Introduce the basic usage and basic grammar of inline assembly to beginners through two scenes

Source: Internet
Author: User
Keywords Beginners basic usage basic grammar inline assembly
Tags advanced applied basic basic grammar basic usage beginners can find code

For c++/c++ programmers, inline assembler is not a new feature that can help us make the most of our computing power. However, most programmers rarely have the opportunity to actually use this feature. In fact, inline compilations serve only specific requirements, especially when it comes to advanced high-level programming languages.

This article describes two scenarios for the IBM Power processor architecture. Using the examples provided in this article, we can find out where the inline assembler is applied.

Scenario 1: Better libraries

C + + programming languages support logical operations. In this case, the http://www.aliyun.com/zixun/aggregation/6579.html "> user use bit as the base unit." The user has written an algorithm to calculate the number of digits occupied by a 32-bit variable.

Code A: Calculate the number of digits occupied

inline int bit_taken (int data) {taken = 0;04 while (data) {1]; taken++;07}08 return taken;0 3 ·

This code shows how to work with loops and shift operations. If the user compiles code with the highest level of optimization (-O3 applies to GCC,-O5 for XLC), the user may find that some optimizations (such as expansion, constant data propagation, and so on) are automatically completed and can generate the fastest code in the world. But the basic idea of the algorithm has not changed.

Description of the list A:CNTLZW

CNTLZW (Count leading zeros Word) directive

Objective

In the future, the number of leading zeros of the source universal registers is put into a universal register.

The CNTLZW instruction can get the number of leading zeros. We take the number 15 as an example, the binary is represented as 0000, 0000, 0000, 0000, 0000, 0000, 0000, and 1111,CNTLZW will tell you that there are 28 leading zeros in total. After a rethink, the user decides to simplify its algorithm, as shown in code B.

Code B: Calculate the number of digits occupied by the inline assembly

#ifdef __arch_ppc__02 Inline int bit_taken (int data) {int taken;05 asm ("CNTLZW%0,%1\n\t": "=b" (Taken) Modified: "B" ( data); sizeof (data) * 8–taken;10}11 #else ... #endif

Macros with name __arch_ppc__ only wrap new code that applies to the PowerPC schema. Compared to code A, the new code has removed all loops or shifts. Then, the user may be pleased to see the performance of the Bit_taken improved. It runs faster on PowerPC. Also, application-bound Bit_taken even perform better.

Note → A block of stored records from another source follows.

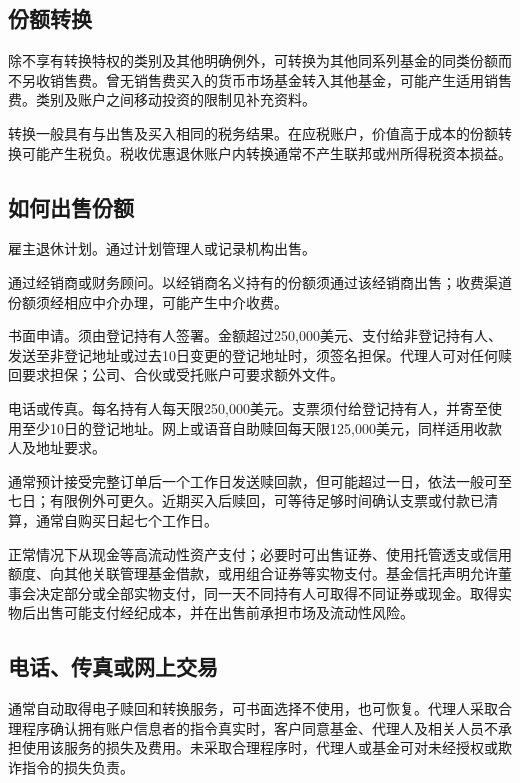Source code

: \documentclass[UTF8,fontset=none,11pt,a4paper]{ctexart}
\begin{document}
\subsection*{份额转换}
除不享有转换特权的类别及其他明确例外，可转换为其他同系列基金的同类份额而不另收销售费。曾无销售费买入的货币市场基金转入其他基金，可能产生适用销售费。类别及账户之间移动投资的限制见\allowbreak\mbox{补充资料。}


转换一般具有与出售及买入相同的税务结果。在应税账户，价值高于成本的份额转换可能产生税负。税收优惠退休账户内转换通常不产生联邦或州所得税\allowbreak\mbox{资本损益。}


\subsection*{如何出售份额}
雇主退休计划。通过计划管理人或记录\allowbreak\mbox{机构出售。}


通过经销商或财务顾问。以经销商名义持有的份额须通过该经销商出售；收费渠道份额须经相应中介办理，可能产生\allowbreak\mbox{中介收费。}


书面申请。须由登记持有人签署。金额超过250,000美元、支付给非登记持有人、发送至非登记地址或过去10日变更的登记地址时，须签名担保。代理人可对任何赎回要求担保；公司、合伙或受托账户可要求\allowbreak\mbox{额外文件。}


电话或传真。每名持有人每天限250,000美元。支票须付给登记持有人，并寄至使用至少10日的登记地址。网上或语音自助赎回每天限125,000美元，同样适用收款人及\allowbreak\mbox{地址要求。}


通常预计接受完整订单后一个工作日发送赎回款，但可能超过一日，依法一般可至七日；有限例外可更久。近期买入后赎回，可等待足够时间确认支票或付款已清算，通常自购买日起七\allowbreak\mbox{个工作日。}


正常情况下从现金等高流动性资产支付；必要时可出售证券、使用托管透支或信用额度、向其他关联管理基金借款，或用组合证券等实物支付。基金信托声明允许董事会决定部分或全部实物支付，同一天不同持有人可取得不同证券或现金。取得实物后出售可能支付经纪成本，并在出售前承担市场及流\allowbreak\mbox{动性风险。}


\subsection*{电话、传真或网上交易}
通常自动取得电子赎回和转换服务，可书面选择不使用，也可恢复。代理人采取合理程序确认拥有账户信息者的指令真实时，客户同意基金、代理人及相关人员不承担使用该服务的损失及费用。未采取合理程序时，代理人或基金可对未经授权或欺诈指令的\allowbreak\mbox{损失负责。}
\end{document}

This story does not only show that the user can improve his algorithm with rich instructions, but also that inline assembly is the best helper to improve performance. By embedding assembly code into C + +, you can minimize the effort of users to modify code.

Related Article

Contact Us

The content source of this page is from Internet, which doesn't represent Alibaba Cloud's opinion; products and services mentioned on that page don't have any relationship with Alibaba Cloud. If the content of the page makes you feel confusing, please write us an email, we will handle the problem within 5 days after receiving your email.

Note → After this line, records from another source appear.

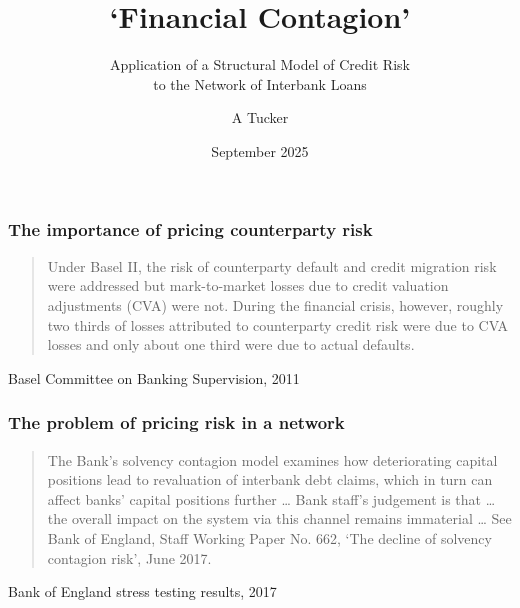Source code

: \documentclass{beamer}
\title[Pricing Interbank Debt]
{`Financial Contagion'}
\subtitle {Application of a Structural Model of Credit Risk\\
  to the Network of Interbank Loans}
\author {A Tucker} %
\institute%
{SYSRISK}
\date
{September 2025}
\begin{document}
\begin{frame}[plain, label=titlepage]
  \titlepage
\end{frame}




\begin{frame}[label=baselquote]
  \frametitle{The importance of pricing counterparty risk}
  \begin{quotation}
    Under Basel II, the risk of counterparty default and credit migration risk were addressed but mark-to-market losses due to credit valuation adjustments (CVA) were not. During the financial crisis, however, roughly two thirds of losses attributed to counterparty credit risk were due to CVA losses and only about one third were due to actual defaults.
  \end{quotation}
  \begin{flushright}
    Basel Committee on Banking Supervision, 2011
  \end{flushright}
\end{frame}

\begin{frame}[label=boequote]
  \frametitle{The problem of pricing risk in a network}
  \begin{quotation}
    The Bank's \alert{solvency contagion model} examines how deteriorating
    capital positions lead to revaluation of interbank debt claims,
    which in turn can affect banks' capital positions further \dots
    Bank staff's judgement is that \dots the overall impact on the system
    via this channel remains immaterial \dots
    See Bank of England, Staff Working Paper No. 662,
    `The decline of solvency contagion risk', June 2017.
  \end{quotation}
  \begin{flushright}
    Bank of England stress testing results, 2017
  \end{flushright}
\end{frame}
\end{document}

If you find any instances of plagiarism from the community, please send an email to: info-contact@alibabacloud.com and provide relevant evidence. A staff member will contact you within 5 working days.

A Free Trial That Lets You Build Big!

Start building with 50+ products and up to 12 months usage for Elastic Compute Service

  • Sales Support

    1 on 1 presale consultation

  • After-Sales Support

    24/7 Technical Support 6 Free Tickets per Quarter Faster Response

  • Alibaba Cloud offers highly flexible support services tailored to meet your exact needs.